About this task =>
From the records below, copy the lines that include "critical".

[Document images with source code]
^^^^^^^^

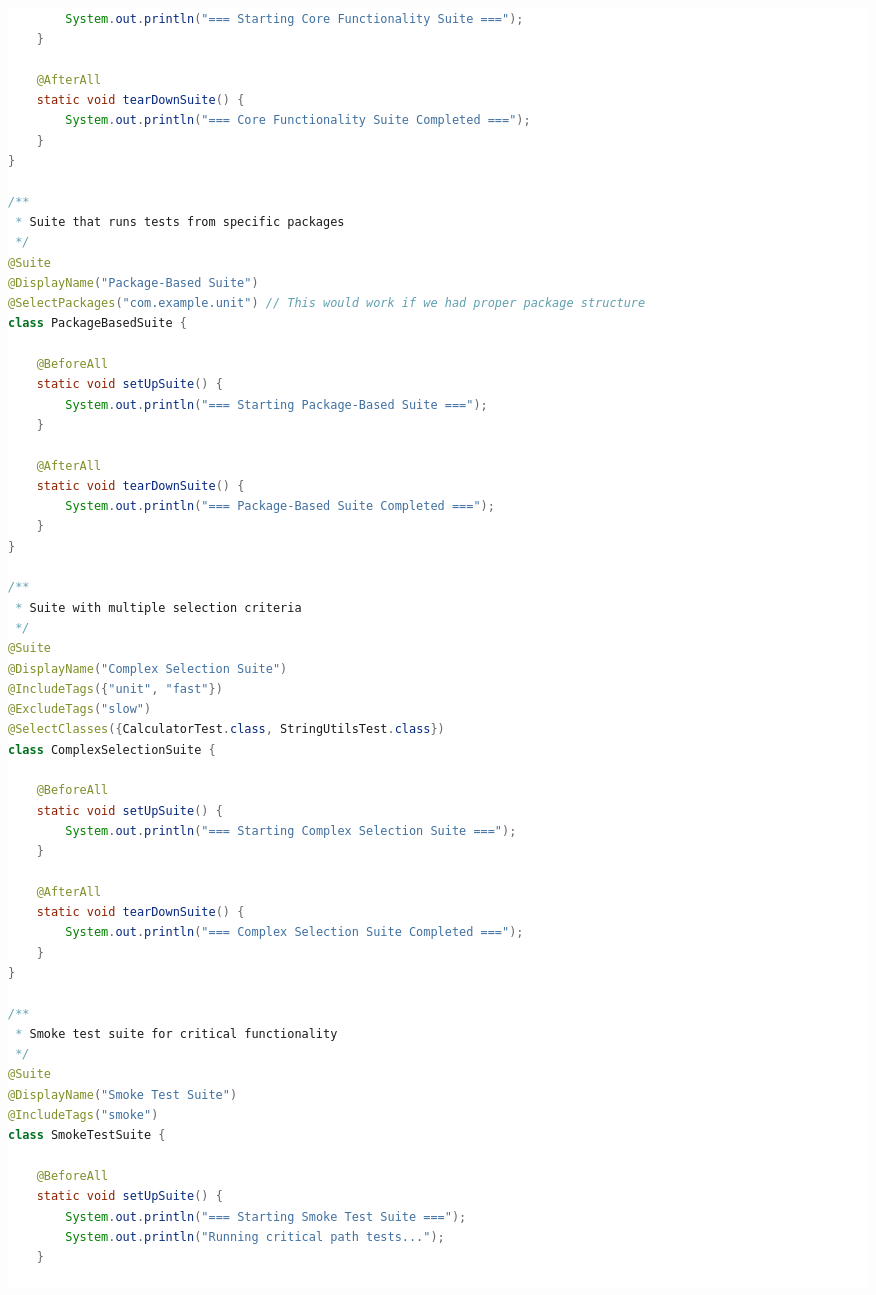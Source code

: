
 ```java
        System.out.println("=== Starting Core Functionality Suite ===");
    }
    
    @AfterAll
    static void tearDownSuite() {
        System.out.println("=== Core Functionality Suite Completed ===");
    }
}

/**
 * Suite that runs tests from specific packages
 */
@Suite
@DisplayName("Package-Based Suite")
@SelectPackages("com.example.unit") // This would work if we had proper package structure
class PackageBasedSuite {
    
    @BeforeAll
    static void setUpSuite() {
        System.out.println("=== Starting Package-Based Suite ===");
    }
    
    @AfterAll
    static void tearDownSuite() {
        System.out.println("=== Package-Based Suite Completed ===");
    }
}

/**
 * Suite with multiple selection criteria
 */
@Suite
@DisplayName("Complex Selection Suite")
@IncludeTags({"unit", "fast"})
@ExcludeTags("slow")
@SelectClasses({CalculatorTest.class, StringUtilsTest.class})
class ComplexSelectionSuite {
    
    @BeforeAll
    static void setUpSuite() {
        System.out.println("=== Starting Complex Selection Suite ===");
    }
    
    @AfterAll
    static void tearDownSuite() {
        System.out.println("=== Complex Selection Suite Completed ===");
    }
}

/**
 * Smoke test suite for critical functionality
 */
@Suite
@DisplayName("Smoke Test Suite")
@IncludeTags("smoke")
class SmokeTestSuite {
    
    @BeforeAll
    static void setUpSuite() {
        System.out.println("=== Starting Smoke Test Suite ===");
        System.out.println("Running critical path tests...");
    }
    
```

^^^^^^^^

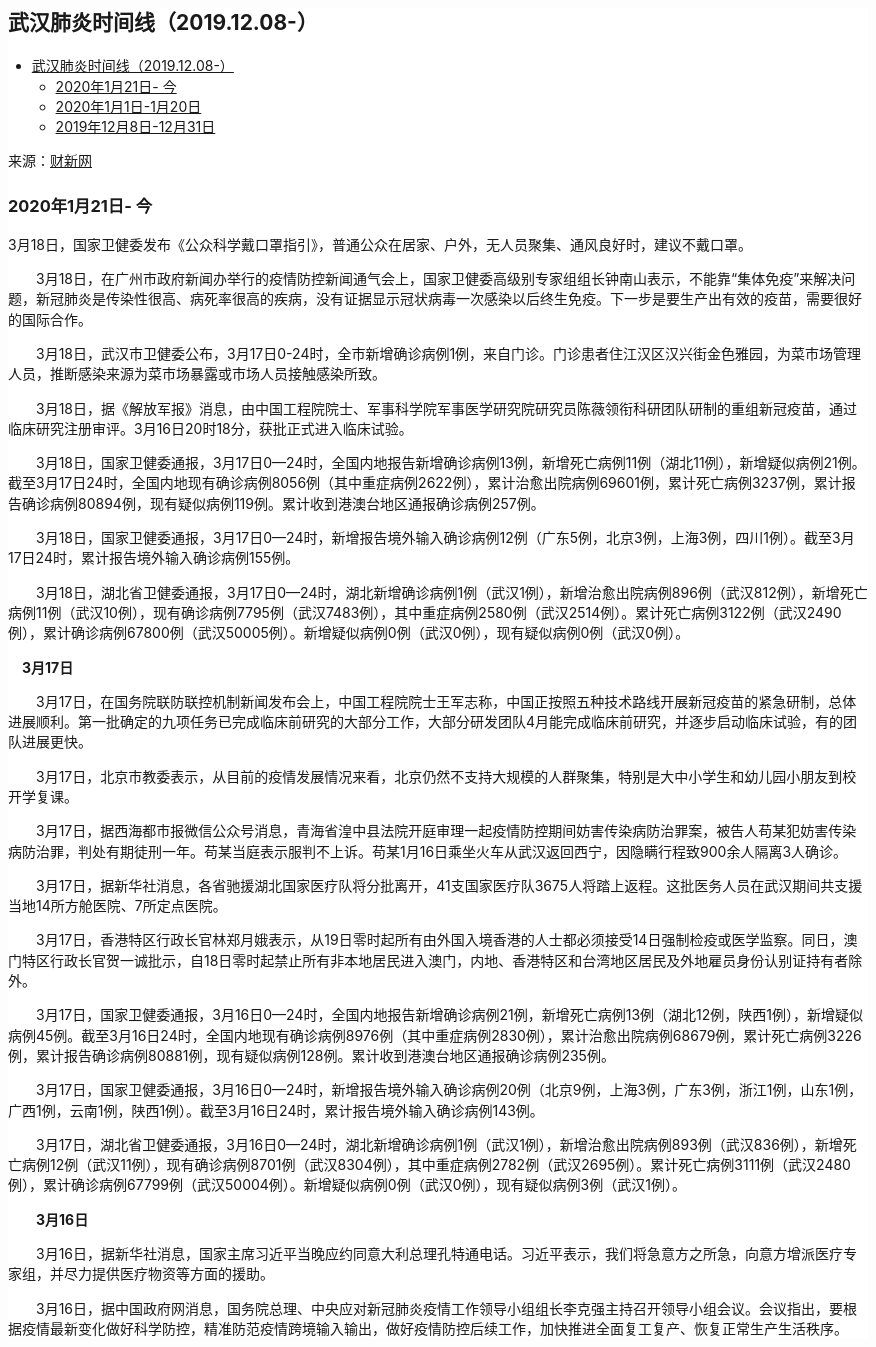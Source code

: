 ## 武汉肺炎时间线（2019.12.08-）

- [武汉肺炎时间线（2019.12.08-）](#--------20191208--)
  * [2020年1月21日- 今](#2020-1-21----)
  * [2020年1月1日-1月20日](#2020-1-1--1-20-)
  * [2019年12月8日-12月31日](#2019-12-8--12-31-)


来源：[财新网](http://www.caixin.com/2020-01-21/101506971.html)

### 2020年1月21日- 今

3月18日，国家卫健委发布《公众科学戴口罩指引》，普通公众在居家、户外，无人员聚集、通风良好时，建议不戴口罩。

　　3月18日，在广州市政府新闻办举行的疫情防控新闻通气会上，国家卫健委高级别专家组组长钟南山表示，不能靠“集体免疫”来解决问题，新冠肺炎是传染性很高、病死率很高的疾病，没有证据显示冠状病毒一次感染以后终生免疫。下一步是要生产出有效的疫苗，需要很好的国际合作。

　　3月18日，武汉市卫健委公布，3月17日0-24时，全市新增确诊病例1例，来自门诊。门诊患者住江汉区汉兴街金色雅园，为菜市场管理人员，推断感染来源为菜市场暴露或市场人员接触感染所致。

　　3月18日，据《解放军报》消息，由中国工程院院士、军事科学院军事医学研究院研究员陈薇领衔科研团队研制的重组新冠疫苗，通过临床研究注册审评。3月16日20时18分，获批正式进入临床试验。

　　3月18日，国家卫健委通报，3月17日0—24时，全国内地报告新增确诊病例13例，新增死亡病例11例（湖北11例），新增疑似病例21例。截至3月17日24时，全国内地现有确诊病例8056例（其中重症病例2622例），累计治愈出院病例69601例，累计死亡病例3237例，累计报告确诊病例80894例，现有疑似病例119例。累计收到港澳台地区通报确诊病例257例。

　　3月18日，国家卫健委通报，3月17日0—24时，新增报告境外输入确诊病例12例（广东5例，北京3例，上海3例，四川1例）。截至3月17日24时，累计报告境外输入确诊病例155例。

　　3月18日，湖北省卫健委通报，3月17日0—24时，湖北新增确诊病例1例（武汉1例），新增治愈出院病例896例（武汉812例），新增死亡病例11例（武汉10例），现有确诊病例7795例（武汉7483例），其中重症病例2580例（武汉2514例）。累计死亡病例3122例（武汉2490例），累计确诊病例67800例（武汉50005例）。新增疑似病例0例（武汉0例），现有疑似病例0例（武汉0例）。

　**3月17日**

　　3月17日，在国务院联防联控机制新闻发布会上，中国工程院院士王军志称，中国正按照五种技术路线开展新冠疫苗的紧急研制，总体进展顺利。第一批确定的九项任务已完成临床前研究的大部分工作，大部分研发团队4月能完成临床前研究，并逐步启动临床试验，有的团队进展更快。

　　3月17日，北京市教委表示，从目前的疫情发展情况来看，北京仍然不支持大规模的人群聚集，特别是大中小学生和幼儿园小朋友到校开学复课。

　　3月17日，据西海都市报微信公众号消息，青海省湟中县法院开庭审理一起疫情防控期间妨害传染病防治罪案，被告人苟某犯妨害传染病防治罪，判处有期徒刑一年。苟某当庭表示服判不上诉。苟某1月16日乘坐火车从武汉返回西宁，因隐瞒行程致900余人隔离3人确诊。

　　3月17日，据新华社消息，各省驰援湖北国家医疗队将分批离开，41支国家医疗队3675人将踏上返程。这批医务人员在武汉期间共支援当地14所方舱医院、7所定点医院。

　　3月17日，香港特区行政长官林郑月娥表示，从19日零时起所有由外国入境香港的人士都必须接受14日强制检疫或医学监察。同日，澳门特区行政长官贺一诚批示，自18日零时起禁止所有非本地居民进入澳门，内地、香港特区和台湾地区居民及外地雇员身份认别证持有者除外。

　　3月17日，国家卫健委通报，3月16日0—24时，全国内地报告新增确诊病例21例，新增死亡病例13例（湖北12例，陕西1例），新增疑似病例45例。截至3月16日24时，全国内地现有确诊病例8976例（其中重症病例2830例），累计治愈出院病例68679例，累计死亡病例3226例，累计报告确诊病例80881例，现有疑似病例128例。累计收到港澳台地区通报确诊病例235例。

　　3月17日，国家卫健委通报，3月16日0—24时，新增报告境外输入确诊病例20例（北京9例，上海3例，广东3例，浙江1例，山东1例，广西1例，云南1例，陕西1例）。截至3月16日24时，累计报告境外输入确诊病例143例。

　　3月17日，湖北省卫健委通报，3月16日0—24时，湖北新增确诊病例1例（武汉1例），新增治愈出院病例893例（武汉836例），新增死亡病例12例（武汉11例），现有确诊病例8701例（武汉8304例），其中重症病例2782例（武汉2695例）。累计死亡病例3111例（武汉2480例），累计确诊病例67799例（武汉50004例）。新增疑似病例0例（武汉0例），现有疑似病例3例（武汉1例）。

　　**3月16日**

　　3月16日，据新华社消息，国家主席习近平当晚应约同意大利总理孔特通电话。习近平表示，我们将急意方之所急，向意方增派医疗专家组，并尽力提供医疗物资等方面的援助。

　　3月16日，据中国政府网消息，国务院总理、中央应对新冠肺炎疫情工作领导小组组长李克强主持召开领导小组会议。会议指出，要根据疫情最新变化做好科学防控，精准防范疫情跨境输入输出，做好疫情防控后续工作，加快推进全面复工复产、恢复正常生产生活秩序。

^^^^^^^^

Response =>
 * Smoke test suite for critical functionality
        System.out.println("Running critical path tests...");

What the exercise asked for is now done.